Sphinx is pretty awful (remember the time before good speech recognition existed...

dharma1 · on June 2, 2016

https://github.com/alumae/kaldi-gstreamer-server

Takes the pain out of it

IshKebab · on June 2, 2016

Ah interesting link, I hadn't seen that.

amelius · on June 2, 2016

> None of the open source speech recognition systems (or commercial for that matter) come close to Google.

Is that because of the data they have, or because of their superior algorithms?

kuschku · on June 2, 2016

It’s because they used data from the public to train their models.

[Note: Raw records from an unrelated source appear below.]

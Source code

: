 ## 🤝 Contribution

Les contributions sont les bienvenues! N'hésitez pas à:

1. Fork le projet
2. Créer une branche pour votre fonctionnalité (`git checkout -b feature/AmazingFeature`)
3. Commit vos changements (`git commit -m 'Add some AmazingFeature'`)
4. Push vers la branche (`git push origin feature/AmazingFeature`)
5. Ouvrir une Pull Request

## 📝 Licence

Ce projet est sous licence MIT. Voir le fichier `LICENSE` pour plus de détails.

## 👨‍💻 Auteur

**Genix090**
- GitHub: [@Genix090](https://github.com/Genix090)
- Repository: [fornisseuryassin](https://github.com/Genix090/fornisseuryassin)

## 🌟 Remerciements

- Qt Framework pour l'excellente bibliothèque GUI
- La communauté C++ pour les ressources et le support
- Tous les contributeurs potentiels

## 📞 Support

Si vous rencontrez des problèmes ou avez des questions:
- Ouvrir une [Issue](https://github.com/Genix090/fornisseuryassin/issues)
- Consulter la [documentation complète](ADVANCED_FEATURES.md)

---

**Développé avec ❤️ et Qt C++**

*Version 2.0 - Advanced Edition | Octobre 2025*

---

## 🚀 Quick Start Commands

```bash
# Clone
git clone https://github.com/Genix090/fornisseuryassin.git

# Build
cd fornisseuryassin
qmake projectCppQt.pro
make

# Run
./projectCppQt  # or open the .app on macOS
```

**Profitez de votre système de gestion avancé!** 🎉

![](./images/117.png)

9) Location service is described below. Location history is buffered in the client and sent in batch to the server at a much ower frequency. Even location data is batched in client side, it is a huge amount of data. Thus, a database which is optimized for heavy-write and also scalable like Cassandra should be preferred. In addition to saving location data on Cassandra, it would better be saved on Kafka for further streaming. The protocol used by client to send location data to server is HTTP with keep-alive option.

If, suddenly, someone would apply the fact that copyright bans remixes to training of neural networks, and apply the fact that licenses for this have to be granted explicitly, Google would lose 90% of their advantage over other companies.

Personally, I’d be for making a requirement that companies open source their trained models if the training data contained data supplied by users, not paid employees.

davexunit · on June 2, 2016

I think the world needs the equivalent of OpenStreetMap but for speech data, so that the data is under a copyleft license that legally enforces reciprocation when the corpus is used or modified.

ashitlerferad · on June 2, 2016

The closest is VoxForge:

http://voxforge.org/

davexunit · on June 2, 2016

Didn't know about VoxForge. Thanks!

amelius · on June 2, 2016

I sympathize, but good luck with that :)

IshKebab · on June 2, 2016

Both I think, but mostly the data. Baidu's deep speech is meant to be very good and its design is public (they even open sourced one component of it).